**Your task:** I'd like the entries repeated exactly, without their pictures.
Top of Supplied material
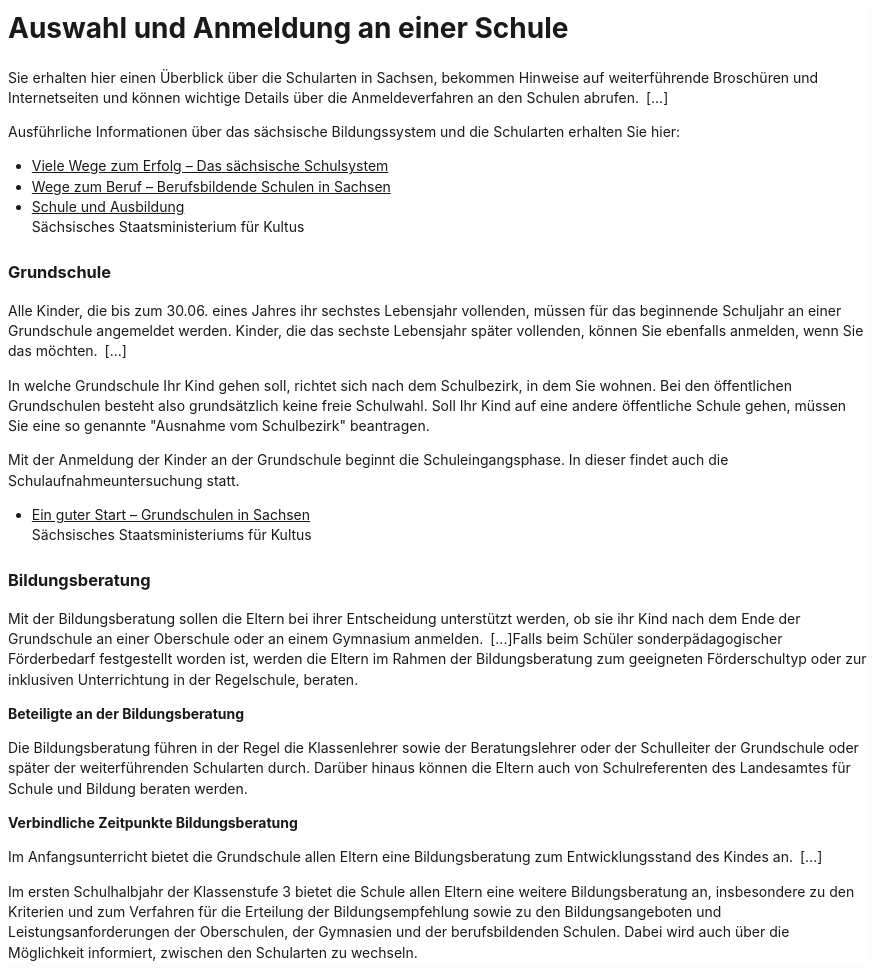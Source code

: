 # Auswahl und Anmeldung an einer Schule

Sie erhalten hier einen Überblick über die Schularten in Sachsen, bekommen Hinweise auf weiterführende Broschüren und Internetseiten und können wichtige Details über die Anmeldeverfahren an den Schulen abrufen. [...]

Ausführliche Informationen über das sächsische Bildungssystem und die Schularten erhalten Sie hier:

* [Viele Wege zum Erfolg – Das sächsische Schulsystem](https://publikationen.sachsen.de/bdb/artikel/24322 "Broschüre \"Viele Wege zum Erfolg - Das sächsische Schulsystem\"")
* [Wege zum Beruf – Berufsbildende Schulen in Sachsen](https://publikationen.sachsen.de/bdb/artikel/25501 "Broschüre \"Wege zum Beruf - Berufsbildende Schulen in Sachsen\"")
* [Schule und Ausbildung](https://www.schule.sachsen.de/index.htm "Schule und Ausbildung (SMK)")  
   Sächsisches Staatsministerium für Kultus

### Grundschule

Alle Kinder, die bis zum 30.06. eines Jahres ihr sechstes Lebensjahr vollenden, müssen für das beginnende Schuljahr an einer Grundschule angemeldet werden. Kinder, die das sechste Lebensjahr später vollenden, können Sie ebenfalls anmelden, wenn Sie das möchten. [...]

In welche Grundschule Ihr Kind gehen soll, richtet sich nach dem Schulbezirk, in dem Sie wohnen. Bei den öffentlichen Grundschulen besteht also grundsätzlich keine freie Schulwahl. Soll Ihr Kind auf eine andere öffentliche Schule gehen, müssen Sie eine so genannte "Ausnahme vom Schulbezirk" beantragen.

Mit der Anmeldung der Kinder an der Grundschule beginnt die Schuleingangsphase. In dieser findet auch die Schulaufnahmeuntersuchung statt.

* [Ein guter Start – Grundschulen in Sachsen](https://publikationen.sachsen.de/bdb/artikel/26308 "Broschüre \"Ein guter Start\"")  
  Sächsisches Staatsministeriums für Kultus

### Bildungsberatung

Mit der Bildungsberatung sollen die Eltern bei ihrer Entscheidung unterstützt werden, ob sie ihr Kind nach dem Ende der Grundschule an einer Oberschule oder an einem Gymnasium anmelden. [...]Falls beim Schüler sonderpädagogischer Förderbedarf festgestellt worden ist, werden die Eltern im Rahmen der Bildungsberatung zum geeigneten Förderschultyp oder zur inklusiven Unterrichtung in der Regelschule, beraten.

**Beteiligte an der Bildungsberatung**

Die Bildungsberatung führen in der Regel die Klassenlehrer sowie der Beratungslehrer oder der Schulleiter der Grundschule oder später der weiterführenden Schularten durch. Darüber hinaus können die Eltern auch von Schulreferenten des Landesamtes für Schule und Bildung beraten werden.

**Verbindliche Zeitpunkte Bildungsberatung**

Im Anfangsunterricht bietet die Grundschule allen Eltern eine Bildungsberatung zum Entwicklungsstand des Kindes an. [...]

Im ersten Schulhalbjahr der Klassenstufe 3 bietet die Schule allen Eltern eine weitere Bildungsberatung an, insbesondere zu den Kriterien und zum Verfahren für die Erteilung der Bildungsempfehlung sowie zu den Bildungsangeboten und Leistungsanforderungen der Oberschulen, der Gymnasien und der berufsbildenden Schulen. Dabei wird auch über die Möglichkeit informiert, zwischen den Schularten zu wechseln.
Bottom of Supplied material
**Answer space:**
Source code

: # Auswahl und Anmeldung an einer Schule

Sie erhalten hier einen Überblick über die Schularten in Sachsen, bekommen Hinweise auf weiterführende Broschüren und Internetseiten und können wichtige Details über die Anmeldeverfahren an den Schulen abrufen. [...]

Ausführliche Informationen über das sächsische Bildungssystem und die Schularten erhalten Sie hier:

* [Viele Wege zum Erfolg – Das sächsische Schulsystem](https://publikationen.sachsen.de/bdb/artikel/24322 "Broschüre \"Viele Wege zum Erfolg - Das sächsische Schulsystem\"")
* [Wege zum Beruf – Berufsbildende Schulen in Sachsen](https://publikationen.sachsen.de/bdb/artikel/25501 "Broschüre \"Wege zum Beruf - Berufsbildende Schulen in Sachsen\"")
* [Schule und Ausbildung](https://www.schule.sachsen.de/index.htm "Schule und Ausbildung (SMK)")  
   Sächsisches Staatsministerium für Kultus

### Grundschule

Alle Kinder, die bis zum 30.06. eines Jahres ihr sechstes Lebensjahr vollenden, müssen für das beginnende Schuljahr an einer Grundschule angemeldet werden. Kinder, die das sechste Lebensjahr später vollenden, können Sie ebenfalls anmelden, wenn Sie das möchten. [...]

In welche Grundschule Ihr Kind gehen soll, richtet sich nach dem Schulbezirk, in dem Sie wohnen. Bei den öffentlichen Grundschulen besteht also grundsätzlich keine freie Schulwahl. Soll Ihr Kind auf eine andere öffentliche Schule gehen, müssen Sie eine so genannte "Ausnahme vom Schulbezirk" beantragen.

Mit der Anmeldung der Kinder an der Grundschule beginnt die Schuleingangsphase. In dieser findet auch die Schulaufnahmeuntersuchung statt.

* [Ein guter Start – Grundschulen in Sachsen](https://publikationen.sachsen.de/bdb/artikel/26308 "Broschüre \"Ein guter Start\"")  
  Sächsisches Staatsministeriums für Kultus

### Bildungsberatung

Mit der Bildungsberatung sollen die Eltern bei ihrer Entscheidung unterstützt werden, ob sie ihr Kind nach dem Ende der Grundschule an einer Oberschule oder an einem Gymnasium anmelden. [...]Falls beim Schüler sonderpädagogischer Förderbedarf festgestellt worden ist, werden die Eltern im Rahmen der Bildungsberatung zum geeigneten Förderschultyp oder zur inklusiven Unterrichtung in der Regelschule, beraten.

**Beteiligte an der Bildungsberatung**

Die Bildungsberatung führen in der Regel die Klassenlehrer sowie der Beratungslehrer oder der Schulleiter der Grundschule oder später der weiterführenden Schularten durch. Darüber hinaus können die Eltern auch von Schulreferenten des Landesamtes für Schule und Bildung beraten werden.

**Verbindliche Zeitpunkte Bildungsberatung**

Im Anfangsunterricht bietet die Grundschule allen Eltern eine Bildungsberatung zum Entwicklungsstand des Kindes an. [...]

Im ersten Schulhalbjahr der Klassenstufe 3 bietet die Schule allen Eltern eine weitere Bildungsberatung an, insbesondere zu den Kriterien und zum Verfahren für die Erteilung der Bildungsempfehlung sowie zu den Bildungsangeboten und Leistungsanforderungen der Oberschulen, der Gymnasien und der berufsbildenden Schulen. Dabei wird auch über die Möglichkeit informiert, zwischen den Schularten zu wechseln.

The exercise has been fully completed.